Pañales, lavar ropa, preparar alimentos, recoger la casa, uniformes, tareas…

Esta lista se queda corta si queremos mencionar todas las actividades que llevamos acabo día a día, somos papás, esposas, hijas, hermanas, en fin, tenemos tanto por hacer que quisiéramos que los días durarán más.

La mayoría de las veces terminamos muy agotadas y frustradas por no cumplir nuestras actividades, antes que nada podemos iniciar con agendar y ordenar lo que debemos hacer, por prioridades y sobre todo teniendo conciencia sobre el tiempo que tenemos disponible para realizarlas.

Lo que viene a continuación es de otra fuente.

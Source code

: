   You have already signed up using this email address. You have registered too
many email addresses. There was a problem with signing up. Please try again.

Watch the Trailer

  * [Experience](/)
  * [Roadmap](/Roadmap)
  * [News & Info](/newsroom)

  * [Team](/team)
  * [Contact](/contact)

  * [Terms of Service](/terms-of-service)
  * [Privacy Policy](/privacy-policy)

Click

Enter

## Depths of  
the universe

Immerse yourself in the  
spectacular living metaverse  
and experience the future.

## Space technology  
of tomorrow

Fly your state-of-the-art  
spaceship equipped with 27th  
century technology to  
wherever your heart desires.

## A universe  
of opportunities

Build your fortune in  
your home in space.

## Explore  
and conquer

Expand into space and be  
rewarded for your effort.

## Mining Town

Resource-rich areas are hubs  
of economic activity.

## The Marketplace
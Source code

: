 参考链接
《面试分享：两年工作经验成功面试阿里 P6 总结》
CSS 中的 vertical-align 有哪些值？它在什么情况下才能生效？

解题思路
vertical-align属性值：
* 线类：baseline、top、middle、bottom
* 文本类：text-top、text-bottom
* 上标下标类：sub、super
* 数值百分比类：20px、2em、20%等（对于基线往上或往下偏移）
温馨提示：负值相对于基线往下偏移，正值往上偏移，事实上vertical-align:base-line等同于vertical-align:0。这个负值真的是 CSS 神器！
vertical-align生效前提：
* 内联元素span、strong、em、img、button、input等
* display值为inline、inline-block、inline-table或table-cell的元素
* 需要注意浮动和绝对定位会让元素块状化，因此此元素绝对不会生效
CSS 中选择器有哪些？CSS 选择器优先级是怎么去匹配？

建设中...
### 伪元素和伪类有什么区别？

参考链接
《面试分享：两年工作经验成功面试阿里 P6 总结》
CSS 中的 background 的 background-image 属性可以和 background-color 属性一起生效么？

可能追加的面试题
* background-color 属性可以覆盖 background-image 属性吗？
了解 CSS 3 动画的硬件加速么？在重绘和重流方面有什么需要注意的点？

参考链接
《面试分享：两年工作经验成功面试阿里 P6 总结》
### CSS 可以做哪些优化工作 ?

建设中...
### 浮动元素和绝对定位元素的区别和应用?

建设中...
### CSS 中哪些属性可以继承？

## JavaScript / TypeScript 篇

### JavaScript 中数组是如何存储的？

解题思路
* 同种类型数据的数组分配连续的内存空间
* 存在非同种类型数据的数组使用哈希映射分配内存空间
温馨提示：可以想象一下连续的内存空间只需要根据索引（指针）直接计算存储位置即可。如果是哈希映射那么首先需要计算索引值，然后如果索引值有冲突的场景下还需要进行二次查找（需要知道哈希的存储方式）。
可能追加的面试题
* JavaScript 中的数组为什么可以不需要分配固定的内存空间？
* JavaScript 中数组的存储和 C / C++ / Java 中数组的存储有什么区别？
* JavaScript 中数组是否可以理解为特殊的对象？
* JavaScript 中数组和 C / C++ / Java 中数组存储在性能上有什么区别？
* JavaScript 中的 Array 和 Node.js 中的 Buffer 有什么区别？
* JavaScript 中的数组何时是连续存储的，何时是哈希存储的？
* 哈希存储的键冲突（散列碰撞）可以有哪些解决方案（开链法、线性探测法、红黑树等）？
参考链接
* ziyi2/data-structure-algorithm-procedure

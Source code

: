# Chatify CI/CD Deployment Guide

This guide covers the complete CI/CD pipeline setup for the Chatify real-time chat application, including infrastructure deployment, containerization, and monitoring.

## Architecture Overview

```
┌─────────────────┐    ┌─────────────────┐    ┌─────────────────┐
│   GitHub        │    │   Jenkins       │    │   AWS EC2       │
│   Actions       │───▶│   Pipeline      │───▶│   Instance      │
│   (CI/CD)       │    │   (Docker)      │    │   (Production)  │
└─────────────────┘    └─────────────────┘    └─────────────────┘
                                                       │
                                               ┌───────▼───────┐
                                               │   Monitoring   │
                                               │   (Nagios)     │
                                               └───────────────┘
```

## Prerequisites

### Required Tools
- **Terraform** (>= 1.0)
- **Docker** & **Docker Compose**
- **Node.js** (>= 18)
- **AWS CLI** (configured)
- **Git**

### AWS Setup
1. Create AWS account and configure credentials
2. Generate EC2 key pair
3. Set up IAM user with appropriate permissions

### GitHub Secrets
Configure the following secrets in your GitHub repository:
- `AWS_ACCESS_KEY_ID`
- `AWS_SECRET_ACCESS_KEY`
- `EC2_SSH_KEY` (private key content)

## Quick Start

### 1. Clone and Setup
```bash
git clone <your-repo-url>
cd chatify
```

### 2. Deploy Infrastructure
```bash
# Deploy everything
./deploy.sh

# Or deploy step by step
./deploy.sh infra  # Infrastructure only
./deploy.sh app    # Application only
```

Ya que tenemos organizadas nuestras actividades debemos dejar un espacio libre dentro de nuestro horario, un tiempo asignado sólo para nosotras. Así sean solo unos minutos, serán minutos solo para ti.

Puedes salir con una amiga, visitar a algún familiar, ir a la estética, masajes, caminar o simplemente darte un baño sin prisas y disfrutándolo al máximo.

Dedicarnos un tiempo para nosotros, no depende de tu pareja, no depende de tus hijos o actividades que debes realizar, solo depende de ti y de nadie más.

Si tú como madre, pero sobre todo como mujer estas bien, eso proyectarás para los demás, tu vida cotidiana se hará menos pesada, la disfrutarás más y podrás con entusiasmo ser una mamá de 24 horas.

Yo entiendo que entre tantas cosas a realizar muchas veces nos perdemos la oportunidad de preocuparnos por nosotras, la devoción que debemos a nuestros hijos nos hace dejar a un lado el ser mujeres.

Bríndate la oportunidad de tomar un café con tu pareja a solas, charlar sobre ustedes, cómo va su relación, que les hace falta, que proyectos tienen en puerta, sin que exista alguna interrupción que los haga distraer el tema, propicia el tiempo en pareja.

Cuida a tus amistades, realiza esa llamada que siempre dejas para después, conversa con personas que están ahí en todo momento y no lo notas.

Disfruta escuchando tu música favorita, baila, ve una película, lee un libro, busca un tiempo para ti, si realmente te lo propones, te darás cuenta que sí se puede disponer de esos minutos valiosos para ti.

Por el simple hecho de ser mamá mereces ser feliz, disfrutar de lo que te gusta, escuchar lo que tu cuerpo necesita y sobre todo hacerlo sin dejar de ser esa excelente mamá.

¡Tú eres importante! ¡Tú eres valiosa! ¡Cuídate!